Bacharelou-se em letras clássicas
pela Faculdade Nacional de Filosofia em 1942, lecionou português,
latim, literatura. Ingressou na carreira diplomática, por concurso,
no ano de 1945, e, no Itamarati, travaria a primeira de suas muitas batalhas em nome do direito de pensar livremente. No correr dos anos
50 Antônio Houaiss se viu envolvido, com outros companheiros de
carreira, entre os quais o poeta
João Cabral de Melo Neto, em insidiosas acusações de conspiração
comunista. O objetivo era de, a um
só tempo, desestabilizar o governo
do momento, de Getúlio Vargas, e
destruir a carreira de jovens de cultura vasta e idéias modernas.

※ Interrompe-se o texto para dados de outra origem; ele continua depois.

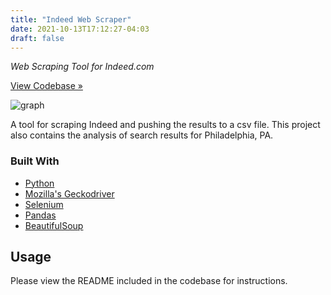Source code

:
 ```yaml
---
title: "Indeed Web Scraper"
date: 2021-10-13T17:12:27-04:03
draft: false
---
```


*Web Scraping Tool for Indeed.com*

[View Codebase »](https://github.com/codingwithcarl/indeed_scraper)

![graph](/images/indeed-web-scraper.png)

A tool for scraping Indeed and pushing the results to a csv file. This project also contains the analysis of search results for Philadelphia, PA.

### Built With

* [Python](https://www.python.org/)
* [Mozilla's Geckodriver](https://github.com/mozilla/geckodriver/releases)
* [Selenium](https://www.selenium.dev/)
* [Pandas](https://pandas.pydata.org/)
* [BeautifulSoup](https://beautiful-soup-4.readthedocs.io/en/latest/)

<!-- USAGE EXAMPLES -->
## Usage

Please view the README included in the codebase for instructions.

Houaiss enfrentou de cabeça erguida a inquisição então montada
contra o grupo e apelou para o Supremo Tribunal Federal, no que foi
seguido pelos outros acusados.
Voltou, reintegrado, à carreira diplomática, e nela serviu o Brasil até
o ano fatídico de 1964. Foi, então,
cassado como subversivo. Deixou
a "carrière" e mergulhou numa
brilhante carreira de escritor, dicionarista, jornalista, tradutor.

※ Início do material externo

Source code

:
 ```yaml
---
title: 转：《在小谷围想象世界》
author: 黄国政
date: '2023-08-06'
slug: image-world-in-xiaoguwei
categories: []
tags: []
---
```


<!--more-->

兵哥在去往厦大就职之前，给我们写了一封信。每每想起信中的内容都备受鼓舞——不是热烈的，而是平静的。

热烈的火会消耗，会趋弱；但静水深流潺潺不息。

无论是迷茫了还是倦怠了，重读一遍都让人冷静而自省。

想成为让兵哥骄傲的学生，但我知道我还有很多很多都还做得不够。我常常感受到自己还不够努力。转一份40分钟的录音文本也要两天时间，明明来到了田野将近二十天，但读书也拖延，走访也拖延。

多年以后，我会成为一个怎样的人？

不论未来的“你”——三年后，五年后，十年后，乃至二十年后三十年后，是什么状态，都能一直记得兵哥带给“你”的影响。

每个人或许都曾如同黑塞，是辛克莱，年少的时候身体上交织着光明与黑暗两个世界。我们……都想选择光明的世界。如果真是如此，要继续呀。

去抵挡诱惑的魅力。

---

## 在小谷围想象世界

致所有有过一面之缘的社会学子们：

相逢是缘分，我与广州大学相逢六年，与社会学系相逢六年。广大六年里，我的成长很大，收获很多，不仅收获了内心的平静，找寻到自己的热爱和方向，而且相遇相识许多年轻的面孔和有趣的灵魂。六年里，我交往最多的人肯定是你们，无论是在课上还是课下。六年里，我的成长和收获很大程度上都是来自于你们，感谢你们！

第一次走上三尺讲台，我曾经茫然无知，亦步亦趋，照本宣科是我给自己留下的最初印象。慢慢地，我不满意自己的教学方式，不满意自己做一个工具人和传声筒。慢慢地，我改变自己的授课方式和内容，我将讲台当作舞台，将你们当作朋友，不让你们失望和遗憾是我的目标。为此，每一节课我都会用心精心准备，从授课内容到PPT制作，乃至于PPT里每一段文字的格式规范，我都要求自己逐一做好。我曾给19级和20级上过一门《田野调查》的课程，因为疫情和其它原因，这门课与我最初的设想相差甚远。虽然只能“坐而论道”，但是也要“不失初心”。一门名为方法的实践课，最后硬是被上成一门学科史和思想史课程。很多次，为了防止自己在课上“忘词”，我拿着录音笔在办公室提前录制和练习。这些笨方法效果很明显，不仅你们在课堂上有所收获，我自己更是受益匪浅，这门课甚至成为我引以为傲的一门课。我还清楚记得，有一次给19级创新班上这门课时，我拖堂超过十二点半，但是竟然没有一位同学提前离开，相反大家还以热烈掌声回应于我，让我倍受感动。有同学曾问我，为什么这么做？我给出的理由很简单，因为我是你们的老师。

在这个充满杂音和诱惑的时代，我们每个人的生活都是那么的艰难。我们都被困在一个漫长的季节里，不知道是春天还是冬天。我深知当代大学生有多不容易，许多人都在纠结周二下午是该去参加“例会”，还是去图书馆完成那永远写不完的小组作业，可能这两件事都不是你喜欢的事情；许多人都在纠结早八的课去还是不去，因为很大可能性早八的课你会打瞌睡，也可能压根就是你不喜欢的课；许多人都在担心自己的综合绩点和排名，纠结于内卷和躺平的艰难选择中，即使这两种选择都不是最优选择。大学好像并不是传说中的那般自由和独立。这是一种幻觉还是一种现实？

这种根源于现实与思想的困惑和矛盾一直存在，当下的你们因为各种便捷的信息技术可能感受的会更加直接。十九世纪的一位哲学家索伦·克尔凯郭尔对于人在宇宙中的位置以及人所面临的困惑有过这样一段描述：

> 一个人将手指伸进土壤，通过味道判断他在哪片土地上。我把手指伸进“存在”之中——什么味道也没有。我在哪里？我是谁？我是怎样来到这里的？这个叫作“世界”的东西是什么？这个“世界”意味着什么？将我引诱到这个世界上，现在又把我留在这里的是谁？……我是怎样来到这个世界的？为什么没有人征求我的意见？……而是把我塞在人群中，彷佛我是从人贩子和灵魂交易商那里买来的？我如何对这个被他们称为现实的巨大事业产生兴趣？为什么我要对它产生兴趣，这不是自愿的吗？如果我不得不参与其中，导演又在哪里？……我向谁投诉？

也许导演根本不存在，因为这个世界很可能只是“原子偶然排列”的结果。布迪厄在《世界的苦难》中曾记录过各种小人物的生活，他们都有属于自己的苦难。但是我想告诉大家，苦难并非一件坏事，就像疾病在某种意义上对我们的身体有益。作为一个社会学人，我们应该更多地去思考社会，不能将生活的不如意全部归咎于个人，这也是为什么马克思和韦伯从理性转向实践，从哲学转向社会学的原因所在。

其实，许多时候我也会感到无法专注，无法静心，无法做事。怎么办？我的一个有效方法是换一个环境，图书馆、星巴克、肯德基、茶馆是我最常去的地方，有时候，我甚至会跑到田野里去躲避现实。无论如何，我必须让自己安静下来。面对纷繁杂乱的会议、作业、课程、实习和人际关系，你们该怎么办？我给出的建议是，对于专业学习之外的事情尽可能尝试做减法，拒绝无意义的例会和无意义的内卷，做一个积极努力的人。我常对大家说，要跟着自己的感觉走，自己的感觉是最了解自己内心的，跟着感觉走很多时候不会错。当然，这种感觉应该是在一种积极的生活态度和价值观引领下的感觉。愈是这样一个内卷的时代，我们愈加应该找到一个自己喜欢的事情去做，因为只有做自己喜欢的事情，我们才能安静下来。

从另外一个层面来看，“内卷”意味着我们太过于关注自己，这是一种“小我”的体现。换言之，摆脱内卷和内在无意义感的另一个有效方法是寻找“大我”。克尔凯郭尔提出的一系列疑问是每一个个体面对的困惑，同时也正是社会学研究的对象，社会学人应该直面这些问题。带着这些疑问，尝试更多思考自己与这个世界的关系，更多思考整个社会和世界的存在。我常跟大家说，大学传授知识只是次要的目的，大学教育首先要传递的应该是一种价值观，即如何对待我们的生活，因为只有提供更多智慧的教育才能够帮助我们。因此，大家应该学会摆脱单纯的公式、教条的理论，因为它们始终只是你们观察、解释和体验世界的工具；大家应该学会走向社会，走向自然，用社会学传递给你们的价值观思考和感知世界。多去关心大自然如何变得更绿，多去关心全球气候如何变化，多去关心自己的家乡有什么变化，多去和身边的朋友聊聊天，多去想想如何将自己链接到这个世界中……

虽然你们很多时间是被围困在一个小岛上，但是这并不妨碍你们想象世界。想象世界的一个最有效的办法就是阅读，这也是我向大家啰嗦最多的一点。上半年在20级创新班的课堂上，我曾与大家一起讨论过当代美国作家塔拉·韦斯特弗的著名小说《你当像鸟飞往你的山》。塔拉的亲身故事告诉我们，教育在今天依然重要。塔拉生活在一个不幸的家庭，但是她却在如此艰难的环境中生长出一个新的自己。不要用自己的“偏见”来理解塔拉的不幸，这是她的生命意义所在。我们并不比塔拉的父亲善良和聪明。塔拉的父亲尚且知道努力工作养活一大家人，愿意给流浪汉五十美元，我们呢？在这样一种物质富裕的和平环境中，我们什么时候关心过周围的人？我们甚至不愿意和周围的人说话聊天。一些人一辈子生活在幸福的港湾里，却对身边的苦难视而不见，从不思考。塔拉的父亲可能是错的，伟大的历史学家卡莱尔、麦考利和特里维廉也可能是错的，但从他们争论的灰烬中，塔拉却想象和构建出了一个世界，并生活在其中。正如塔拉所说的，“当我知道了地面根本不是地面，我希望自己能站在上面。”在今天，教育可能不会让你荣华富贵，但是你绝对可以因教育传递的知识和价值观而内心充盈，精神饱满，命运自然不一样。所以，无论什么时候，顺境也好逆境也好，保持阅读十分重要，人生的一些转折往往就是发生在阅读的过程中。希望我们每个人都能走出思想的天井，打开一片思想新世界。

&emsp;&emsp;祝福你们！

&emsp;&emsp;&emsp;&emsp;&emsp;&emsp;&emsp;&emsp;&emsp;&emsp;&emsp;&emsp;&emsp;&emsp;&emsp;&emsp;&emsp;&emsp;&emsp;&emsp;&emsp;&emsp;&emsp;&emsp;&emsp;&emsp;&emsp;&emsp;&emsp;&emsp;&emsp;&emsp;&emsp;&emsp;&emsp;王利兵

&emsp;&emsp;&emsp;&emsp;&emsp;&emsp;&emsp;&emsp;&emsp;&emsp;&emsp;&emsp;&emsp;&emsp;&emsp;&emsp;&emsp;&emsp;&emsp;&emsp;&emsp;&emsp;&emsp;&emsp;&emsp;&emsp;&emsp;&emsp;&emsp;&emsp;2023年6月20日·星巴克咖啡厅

Mas jamais se conformou com o
arbítrio da ditadura militar, com o
esbulho sofrido às vésperas da sua
promoção ao último escalão da
carreira diplomática, o cargo de
ministro de primeira classe. Mesmo depois de anistiado, negaram-lhe ainda a promoção, que só lhe
chegou no ano de 1990. Conta-se
que o marechal Castelo Branco,
quando chefe do governo militar e
num raro momento de humor, teria dito que a cassação de Antônio
Houaiss se justificava do ponto de
vista cultural pois lhe dera tempo
para fazer a tradução do romance
"Ulisses", de James Joyce. A verdade é que Houaiss não só traduziu o
"Ulisses" como deu à cultura do
Brasil e à cultura de língua portuguesa em geral novos e admiráveis
instrumentos para fundamentá-las e ampliá-las: foi o coordenador
de duas enciclopédias, a "Delta Larousse" e a "Mirador", assim como
do "Dicionário Barsa Português-Inglês", além de livros como "A
Crise da Nossa Língua de Cultura",
"O Português no Brasil", "Introdução Filológica às "Memórias Póstumas de Brás Cubas'", para nem falar no seu titânico trabalho, do
"Grande Dicionário da Língua
Portuguesa".
No entanto, falharia redondamente qualquer perfil de Antônio
Houaiss que não desse generoso
espaço ao Houaiss à mesa, ao gastrônomo que não só adora comer e
beber bem, como, igualmente, de
ensinar os outros a bem comerem
e beberem.
Houaiss iniciou sua literatura
gastronômica com um livrinho
chamado "Receitas Rápidas",
compôs um pequeno tratado sobre "A Cerveja e Seus Mistérios" e
se expandiu à vontade no brilhante
e nutritivo "Magia da Cozinha Brasileira", de 1979. Quase qualquer
das inúmeras receitas desse livro
mostra, de corpo inteiro, um Antônio Houaiss que é, a um só tempo, membro da Academia Brasileira de Filologia, da Academia Brasileira de Letras e da Confraria dos
Gastrônomos.
Um jantar que o próprio Houaiss
prepara e oferece em seu apartamento do Rio, debruçado sobre a
lagoa Rodrigo de Freitas, é sempre
uma ocasião memorável. À hora
do aperitivo o anfitrião descreve,
numa breve alocução, o que preparou na cozinha, o que vai ser degustado. No dizer de um amigo dele, é o único jantar do mundo com
prefácio.
O escritor Antonio Callado, morto em 97, produziu esse texto inédito sobre Antônio Houaiss em
setembro de 1992, a pedido da Folha.